List all lines of the data that include the string "author".
Data START
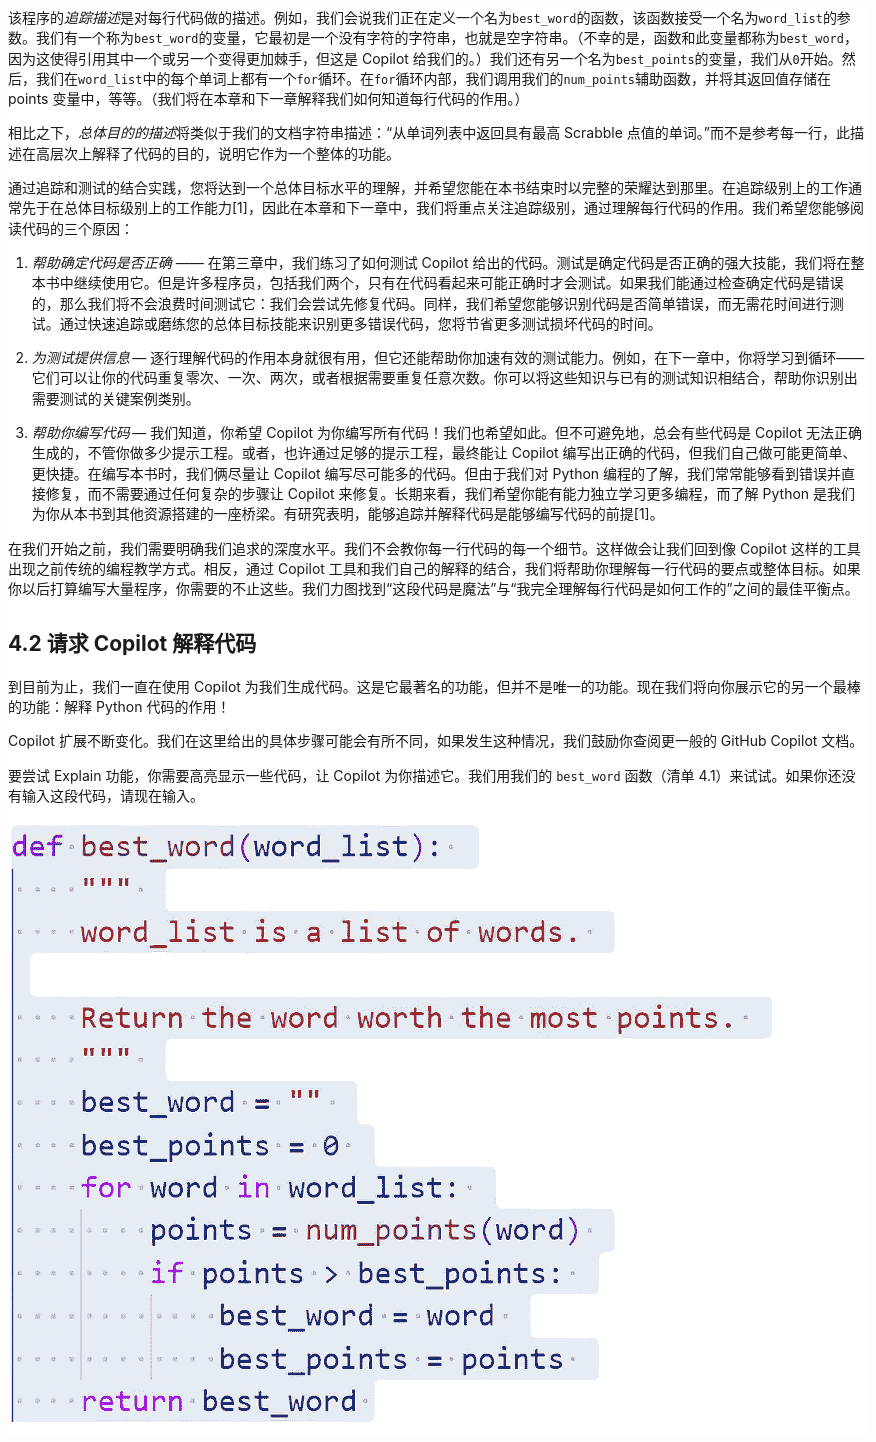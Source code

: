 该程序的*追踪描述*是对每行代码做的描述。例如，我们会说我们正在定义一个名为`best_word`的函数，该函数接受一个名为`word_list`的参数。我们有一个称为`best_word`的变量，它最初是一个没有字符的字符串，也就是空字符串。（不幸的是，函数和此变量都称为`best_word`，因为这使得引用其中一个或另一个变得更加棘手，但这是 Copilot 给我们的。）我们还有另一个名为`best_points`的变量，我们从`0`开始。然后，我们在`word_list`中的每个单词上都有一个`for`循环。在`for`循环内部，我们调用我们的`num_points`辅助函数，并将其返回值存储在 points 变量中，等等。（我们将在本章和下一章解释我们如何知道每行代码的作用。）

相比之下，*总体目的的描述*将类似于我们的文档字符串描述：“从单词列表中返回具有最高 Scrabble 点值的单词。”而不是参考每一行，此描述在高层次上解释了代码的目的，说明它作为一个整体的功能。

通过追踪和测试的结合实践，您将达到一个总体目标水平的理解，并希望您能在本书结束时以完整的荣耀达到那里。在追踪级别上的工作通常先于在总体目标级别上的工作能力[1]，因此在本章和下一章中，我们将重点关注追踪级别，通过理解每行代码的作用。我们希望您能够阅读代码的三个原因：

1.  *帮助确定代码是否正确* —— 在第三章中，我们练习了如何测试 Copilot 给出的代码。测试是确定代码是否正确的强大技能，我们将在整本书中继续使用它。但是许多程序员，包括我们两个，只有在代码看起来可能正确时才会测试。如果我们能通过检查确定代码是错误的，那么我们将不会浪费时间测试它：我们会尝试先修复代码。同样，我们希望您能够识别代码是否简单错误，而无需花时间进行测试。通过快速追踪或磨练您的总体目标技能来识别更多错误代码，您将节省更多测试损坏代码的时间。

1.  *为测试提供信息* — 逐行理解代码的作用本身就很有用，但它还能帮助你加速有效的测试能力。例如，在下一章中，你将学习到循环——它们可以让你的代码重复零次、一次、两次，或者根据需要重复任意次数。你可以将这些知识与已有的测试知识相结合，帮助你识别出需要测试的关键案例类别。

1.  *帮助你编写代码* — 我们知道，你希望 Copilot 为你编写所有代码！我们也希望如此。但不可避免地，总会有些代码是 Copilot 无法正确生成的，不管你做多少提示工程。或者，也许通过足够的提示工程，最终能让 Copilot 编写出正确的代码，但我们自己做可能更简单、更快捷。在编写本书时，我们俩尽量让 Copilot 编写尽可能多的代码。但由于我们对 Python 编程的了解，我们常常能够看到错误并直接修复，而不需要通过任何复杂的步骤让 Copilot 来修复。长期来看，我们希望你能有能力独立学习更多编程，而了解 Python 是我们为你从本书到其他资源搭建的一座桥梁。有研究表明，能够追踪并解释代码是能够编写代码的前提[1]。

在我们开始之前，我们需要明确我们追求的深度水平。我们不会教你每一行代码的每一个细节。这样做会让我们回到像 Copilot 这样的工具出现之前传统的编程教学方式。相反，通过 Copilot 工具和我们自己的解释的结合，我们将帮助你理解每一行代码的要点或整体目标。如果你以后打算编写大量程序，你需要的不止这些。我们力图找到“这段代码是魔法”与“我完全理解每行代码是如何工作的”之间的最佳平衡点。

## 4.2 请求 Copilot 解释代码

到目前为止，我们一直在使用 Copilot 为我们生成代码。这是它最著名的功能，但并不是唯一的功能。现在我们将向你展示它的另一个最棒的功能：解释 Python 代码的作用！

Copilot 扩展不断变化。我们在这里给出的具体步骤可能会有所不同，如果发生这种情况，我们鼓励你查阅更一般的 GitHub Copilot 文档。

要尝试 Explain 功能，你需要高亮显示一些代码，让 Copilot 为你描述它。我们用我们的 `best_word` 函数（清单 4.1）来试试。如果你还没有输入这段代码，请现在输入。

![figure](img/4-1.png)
Data END
Data START
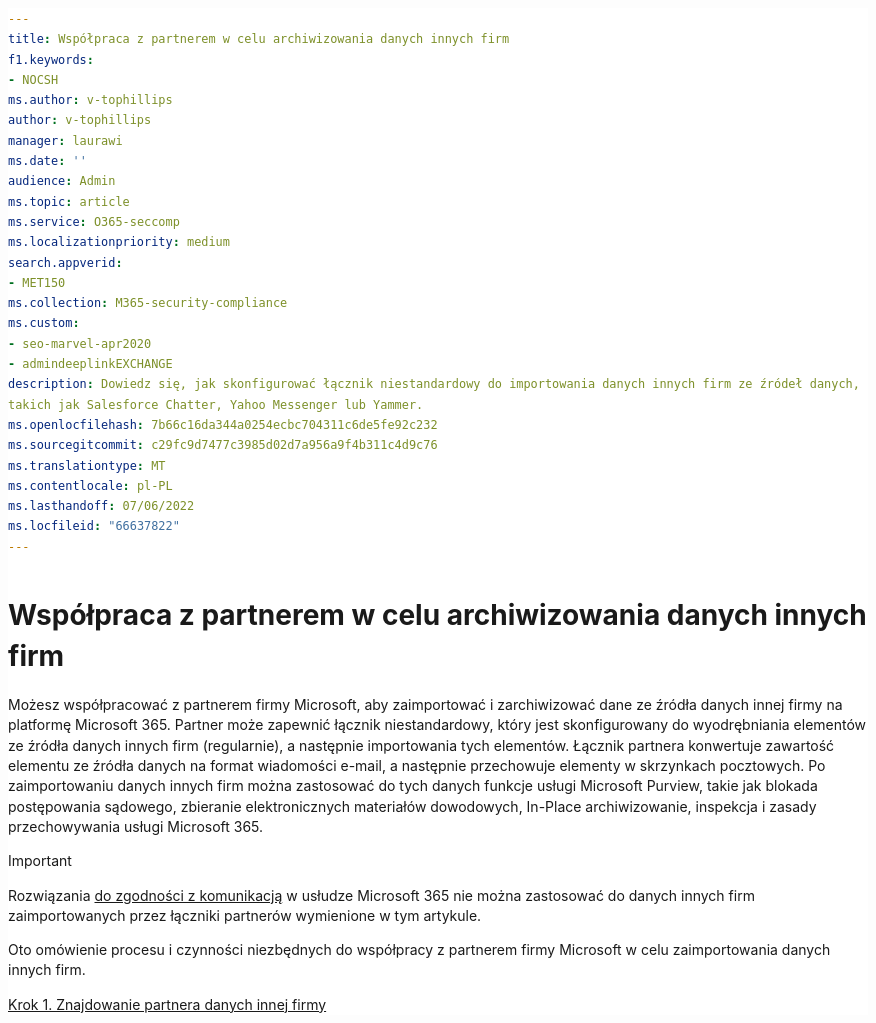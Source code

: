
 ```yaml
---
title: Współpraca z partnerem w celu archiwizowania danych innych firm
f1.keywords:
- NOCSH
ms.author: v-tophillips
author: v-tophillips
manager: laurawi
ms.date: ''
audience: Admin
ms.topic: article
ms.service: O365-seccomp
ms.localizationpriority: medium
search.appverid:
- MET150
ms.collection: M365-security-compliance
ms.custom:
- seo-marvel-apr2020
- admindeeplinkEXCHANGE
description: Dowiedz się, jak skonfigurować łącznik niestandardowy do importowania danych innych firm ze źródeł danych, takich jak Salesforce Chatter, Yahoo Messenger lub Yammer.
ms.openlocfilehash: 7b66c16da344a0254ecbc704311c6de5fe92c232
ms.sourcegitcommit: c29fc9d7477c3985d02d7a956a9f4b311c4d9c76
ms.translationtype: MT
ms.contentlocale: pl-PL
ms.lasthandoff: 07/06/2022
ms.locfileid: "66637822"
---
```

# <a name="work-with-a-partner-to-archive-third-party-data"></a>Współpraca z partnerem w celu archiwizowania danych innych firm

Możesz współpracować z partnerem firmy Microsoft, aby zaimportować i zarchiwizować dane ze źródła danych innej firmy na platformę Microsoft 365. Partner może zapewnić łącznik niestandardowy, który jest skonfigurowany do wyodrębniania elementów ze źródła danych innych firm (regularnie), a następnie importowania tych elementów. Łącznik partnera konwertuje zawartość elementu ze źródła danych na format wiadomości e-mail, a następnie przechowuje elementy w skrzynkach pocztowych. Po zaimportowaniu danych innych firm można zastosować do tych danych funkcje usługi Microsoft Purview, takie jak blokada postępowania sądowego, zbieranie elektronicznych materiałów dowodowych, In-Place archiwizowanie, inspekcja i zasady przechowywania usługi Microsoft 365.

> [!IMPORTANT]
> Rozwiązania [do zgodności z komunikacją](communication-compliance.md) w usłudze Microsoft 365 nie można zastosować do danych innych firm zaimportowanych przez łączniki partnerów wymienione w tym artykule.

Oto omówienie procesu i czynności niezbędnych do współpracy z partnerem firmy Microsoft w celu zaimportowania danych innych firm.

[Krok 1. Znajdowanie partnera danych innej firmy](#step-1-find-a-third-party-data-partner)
Data END
Exercise solution
ms.author: v-tophillips
author: v-tophillips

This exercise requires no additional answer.